▶ _Records supplied_

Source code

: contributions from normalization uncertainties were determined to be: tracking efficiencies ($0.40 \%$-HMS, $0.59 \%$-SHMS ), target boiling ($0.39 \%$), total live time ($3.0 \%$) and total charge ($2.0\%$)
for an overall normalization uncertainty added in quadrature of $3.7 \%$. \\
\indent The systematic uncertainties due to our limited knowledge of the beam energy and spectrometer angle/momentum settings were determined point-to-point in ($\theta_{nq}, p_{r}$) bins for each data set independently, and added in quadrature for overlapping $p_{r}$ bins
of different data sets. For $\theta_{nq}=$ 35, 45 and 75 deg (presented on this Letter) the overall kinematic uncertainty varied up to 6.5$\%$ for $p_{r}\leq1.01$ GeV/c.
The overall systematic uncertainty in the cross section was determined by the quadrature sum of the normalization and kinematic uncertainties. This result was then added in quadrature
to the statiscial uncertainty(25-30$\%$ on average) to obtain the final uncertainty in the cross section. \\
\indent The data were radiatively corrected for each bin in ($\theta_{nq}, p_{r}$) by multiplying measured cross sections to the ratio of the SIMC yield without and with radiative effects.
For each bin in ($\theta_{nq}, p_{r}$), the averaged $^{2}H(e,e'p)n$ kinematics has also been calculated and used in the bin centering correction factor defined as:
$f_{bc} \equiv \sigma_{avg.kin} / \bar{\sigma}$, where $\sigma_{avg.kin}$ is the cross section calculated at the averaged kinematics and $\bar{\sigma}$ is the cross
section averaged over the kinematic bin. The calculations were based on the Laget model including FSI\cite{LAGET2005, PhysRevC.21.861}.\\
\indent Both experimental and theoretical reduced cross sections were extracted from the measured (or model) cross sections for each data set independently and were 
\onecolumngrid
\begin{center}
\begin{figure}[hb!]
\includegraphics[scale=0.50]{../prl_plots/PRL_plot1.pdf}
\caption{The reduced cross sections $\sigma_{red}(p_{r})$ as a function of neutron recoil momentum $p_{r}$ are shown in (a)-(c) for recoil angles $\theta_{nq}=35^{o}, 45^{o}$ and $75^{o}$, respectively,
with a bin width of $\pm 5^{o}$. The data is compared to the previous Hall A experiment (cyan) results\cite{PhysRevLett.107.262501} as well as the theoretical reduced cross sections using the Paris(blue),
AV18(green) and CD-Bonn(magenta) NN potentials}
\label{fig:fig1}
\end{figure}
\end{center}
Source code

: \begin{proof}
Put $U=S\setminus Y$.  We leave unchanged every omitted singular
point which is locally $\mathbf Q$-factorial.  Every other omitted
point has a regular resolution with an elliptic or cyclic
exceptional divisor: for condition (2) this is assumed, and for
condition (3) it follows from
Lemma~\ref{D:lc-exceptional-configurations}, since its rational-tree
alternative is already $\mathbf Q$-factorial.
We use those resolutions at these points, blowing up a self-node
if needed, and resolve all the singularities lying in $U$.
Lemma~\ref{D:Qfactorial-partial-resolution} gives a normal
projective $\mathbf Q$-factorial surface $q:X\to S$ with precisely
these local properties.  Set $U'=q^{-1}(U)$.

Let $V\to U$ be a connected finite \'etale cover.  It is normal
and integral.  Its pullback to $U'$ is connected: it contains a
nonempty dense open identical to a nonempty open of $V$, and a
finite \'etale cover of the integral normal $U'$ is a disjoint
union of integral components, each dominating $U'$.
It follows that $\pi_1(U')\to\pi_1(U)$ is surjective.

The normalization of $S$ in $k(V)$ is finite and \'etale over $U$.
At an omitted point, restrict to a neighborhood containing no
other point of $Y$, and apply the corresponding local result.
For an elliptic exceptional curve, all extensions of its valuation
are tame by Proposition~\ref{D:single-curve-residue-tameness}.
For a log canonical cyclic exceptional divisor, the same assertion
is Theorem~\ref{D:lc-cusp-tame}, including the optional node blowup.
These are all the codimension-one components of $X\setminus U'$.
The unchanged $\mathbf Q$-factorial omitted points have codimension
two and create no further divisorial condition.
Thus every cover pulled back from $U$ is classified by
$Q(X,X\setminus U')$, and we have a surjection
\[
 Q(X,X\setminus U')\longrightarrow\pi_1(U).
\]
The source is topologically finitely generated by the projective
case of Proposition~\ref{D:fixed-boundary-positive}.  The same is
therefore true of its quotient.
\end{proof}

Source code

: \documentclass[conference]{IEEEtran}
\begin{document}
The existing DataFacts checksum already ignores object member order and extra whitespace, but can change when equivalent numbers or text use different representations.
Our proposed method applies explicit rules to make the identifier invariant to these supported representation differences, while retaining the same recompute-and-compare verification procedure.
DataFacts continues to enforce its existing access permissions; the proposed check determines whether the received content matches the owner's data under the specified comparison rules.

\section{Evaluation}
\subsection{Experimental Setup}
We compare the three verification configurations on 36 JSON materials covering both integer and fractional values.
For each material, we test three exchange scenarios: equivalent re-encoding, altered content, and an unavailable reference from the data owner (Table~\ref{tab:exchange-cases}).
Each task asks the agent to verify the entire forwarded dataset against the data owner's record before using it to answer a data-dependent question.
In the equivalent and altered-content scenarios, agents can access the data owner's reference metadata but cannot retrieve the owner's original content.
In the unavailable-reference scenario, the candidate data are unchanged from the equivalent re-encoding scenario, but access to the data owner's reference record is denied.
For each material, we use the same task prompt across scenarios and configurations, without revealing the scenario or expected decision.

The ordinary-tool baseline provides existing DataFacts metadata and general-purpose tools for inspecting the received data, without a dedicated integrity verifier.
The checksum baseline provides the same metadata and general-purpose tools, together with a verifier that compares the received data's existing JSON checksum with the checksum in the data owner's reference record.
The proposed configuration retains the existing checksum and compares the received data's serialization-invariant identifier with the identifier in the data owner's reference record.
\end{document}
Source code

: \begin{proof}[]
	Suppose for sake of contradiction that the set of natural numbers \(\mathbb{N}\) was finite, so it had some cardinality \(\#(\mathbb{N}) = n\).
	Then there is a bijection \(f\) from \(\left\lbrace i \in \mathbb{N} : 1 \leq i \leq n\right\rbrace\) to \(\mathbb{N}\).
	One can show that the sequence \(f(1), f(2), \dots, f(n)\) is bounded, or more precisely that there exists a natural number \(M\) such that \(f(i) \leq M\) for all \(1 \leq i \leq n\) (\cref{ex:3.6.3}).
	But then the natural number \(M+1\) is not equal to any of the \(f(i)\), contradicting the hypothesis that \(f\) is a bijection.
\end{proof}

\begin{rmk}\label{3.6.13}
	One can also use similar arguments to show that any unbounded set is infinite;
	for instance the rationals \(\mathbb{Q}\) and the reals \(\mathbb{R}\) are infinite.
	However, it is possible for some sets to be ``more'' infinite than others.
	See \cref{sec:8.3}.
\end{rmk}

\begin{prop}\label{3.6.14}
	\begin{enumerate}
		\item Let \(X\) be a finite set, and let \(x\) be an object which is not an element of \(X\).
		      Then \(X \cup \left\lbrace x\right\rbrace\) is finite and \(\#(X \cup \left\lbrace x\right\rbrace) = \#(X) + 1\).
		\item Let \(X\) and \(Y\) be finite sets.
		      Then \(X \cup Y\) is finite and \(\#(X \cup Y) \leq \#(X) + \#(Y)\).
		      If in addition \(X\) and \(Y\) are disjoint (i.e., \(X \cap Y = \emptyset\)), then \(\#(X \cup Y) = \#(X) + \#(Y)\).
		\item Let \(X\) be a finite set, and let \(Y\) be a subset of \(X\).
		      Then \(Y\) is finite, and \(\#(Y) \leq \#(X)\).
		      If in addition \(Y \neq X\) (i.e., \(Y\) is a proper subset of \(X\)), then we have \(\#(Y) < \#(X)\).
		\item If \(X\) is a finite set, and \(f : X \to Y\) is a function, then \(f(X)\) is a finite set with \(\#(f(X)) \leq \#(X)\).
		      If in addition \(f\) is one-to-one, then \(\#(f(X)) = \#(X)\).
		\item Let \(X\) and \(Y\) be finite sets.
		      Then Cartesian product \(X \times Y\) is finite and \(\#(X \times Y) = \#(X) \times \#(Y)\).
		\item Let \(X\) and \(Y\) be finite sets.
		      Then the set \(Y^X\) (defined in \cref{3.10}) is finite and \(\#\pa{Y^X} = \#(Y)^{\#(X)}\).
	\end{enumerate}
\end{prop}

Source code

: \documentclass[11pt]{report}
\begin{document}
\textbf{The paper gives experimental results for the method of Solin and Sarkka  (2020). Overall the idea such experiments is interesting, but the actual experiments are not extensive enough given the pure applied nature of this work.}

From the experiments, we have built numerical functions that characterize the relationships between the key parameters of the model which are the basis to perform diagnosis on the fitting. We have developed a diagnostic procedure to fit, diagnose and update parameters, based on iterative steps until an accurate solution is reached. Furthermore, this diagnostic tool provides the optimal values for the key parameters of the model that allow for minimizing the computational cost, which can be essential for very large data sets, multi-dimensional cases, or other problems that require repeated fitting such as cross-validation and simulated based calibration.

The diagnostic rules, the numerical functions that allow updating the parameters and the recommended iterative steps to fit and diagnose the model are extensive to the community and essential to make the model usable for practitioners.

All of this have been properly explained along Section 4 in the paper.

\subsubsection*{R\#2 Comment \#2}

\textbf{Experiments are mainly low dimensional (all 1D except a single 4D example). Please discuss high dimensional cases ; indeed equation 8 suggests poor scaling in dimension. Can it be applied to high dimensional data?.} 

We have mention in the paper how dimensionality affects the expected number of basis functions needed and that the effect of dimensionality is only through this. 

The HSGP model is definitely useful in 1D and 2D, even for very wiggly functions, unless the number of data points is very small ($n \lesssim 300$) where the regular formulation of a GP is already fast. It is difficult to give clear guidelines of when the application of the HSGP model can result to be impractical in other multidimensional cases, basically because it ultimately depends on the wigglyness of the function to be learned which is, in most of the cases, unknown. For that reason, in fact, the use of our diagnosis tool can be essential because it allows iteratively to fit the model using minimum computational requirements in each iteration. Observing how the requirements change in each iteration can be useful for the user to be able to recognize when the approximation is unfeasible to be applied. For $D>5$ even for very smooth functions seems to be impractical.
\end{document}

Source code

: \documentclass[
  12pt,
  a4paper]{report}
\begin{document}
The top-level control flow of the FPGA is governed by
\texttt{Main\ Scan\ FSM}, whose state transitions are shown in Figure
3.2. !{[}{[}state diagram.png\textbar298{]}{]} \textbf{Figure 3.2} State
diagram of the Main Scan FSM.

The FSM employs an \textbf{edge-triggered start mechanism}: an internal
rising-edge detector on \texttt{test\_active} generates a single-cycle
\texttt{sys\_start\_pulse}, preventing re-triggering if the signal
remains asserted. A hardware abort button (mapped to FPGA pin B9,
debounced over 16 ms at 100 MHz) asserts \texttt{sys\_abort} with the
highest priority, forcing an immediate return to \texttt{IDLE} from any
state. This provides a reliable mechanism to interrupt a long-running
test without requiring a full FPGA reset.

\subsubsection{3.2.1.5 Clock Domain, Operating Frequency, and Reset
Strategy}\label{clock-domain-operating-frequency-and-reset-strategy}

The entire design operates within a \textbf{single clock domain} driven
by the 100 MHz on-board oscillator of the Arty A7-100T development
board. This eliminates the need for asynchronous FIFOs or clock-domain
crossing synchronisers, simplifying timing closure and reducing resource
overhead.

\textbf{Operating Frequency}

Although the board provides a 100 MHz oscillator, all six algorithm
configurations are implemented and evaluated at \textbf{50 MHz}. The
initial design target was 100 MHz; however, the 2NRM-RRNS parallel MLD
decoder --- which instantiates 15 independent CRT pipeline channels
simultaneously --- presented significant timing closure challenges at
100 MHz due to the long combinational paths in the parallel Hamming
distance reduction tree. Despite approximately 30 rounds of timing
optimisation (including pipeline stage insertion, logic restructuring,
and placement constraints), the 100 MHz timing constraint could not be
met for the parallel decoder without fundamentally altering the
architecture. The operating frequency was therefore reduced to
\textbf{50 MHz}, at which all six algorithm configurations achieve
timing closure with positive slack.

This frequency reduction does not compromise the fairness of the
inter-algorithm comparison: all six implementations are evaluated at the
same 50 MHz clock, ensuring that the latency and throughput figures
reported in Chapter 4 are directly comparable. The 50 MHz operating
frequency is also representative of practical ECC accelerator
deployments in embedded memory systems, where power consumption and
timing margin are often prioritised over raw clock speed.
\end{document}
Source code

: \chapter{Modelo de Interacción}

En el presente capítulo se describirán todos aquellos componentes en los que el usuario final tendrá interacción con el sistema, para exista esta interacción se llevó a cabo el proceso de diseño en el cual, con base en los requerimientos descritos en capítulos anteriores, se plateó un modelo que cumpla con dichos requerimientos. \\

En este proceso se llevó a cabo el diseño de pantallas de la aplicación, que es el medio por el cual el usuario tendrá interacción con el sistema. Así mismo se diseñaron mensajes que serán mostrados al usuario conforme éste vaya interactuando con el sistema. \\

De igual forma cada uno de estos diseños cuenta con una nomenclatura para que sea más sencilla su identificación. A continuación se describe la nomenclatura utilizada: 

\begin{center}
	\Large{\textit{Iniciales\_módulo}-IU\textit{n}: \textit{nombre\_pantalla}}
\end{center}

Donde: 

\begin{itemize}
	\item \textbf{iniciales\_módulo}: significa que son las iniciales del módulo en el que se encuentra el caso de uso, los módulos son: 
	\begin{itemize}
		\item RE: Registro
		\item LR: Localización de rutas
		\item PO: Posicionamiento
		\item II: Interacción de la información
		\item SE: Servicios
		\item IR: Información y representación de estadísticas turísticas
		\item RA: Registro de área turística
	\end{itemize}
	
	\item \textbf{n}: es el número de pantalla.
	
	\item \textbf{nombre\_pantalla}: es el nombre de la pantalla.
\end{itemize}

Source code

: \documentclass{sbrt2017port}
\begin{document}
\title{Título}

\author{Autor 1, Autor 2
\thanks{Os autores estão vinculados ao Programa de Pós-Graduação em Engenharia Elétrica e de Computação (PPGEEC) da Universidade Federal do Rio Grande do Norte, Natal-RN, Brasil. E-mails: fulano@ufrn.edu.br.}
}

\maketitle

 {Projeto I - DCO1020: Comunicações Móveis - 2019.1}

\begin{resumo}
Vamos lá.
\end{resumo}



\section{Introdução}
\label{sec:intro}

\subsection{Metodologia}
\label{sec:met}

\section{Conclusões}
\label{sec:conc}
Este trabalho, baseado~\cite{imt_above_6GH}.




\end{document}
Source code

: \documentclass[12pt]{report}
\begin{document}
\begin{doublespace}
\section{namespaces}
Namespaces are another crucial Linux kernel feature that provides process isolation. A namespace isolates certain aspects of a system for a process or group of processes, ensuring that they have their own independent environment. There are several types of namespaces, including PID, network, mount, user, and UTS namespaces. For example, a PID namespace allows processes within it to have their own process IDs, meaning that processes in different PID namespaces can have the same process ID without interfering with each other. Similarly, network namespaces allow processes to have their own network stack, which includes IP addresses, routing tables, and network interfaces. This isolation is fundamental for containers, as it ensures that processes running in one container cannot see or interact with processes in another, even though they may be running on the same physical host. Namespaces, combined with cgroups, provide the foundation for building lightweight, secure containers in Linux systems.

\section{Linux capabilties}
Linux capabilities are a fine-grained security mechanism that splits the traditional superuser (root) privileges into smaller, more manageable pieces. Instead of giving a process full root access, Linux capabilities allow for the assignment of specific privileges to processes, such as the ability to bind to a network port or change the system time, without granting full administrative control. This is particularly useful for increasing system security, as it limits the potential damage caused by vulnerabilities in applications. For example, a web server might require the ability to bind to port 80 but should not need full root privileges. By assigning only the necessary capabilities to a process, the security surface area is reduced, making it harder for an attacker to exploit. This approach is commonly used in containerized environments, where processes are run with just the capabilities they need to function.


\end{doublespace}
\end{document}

▶ _Task_
When you reach the line with "For an elliptic" in the records above, start writing out lines exactly, and stop once the line with "For each material, we test" has been written; include nothing else.

▶ _Solution to this exercise_
For an elliptic exceptional curve, all extensions of its valuation
are tame by Proposition~\ref{D:single-curve-residue-tameness}.
For a log canonical cyclic exceptional divisor, the same assertion
is Theorem~\ref{D:lc-cusp-tame}, including the optional node blowup.
These are all the codimension-one components of $X\setminus U'$.
The unchanged $\mathbf Q$-factorial omitted points have codimension
two and create no further divisorial condition.
Thus every cover pulled back from $U$ is classified by
$Q(X,X\setminus U')$, and we have a surjection
\[
 Q(X,X\setminus U')\longrightarrow\pi_1(U).
\]
The source is topologically finitely generated by the projective
case of Proposition~\ref{D:fixed-boundary-positive}.  The same is
therefore true of its quotient.
\end{proof}

Source code

: \documentclass[conference]{IEEEtran}
\begin{document}
The existing DataFacts checksum already ignores object member order and extra whitespace, but can change when equivalent numbers or text use different representations.
Our proposed method applies explicit rules to make the identifier invariant to these supported representation differences, while retaining the same recompute-and-compare verification procedure.
DataFacts continues to enforce its existing access permissions; the proposed check determines whether the received content matches the owner's data under the specified comparison rules.

\section{Evaluation}
\subsection{Experimental Setup}
We compare the three verification configurations on 36 JSON materials covering both integer and fractional values.
For each material, we test three exchange scenarios: equivalent re-encoding, altered content, and an unavailable reference from the data owner (Table~\ref{tab:exchange-cases}).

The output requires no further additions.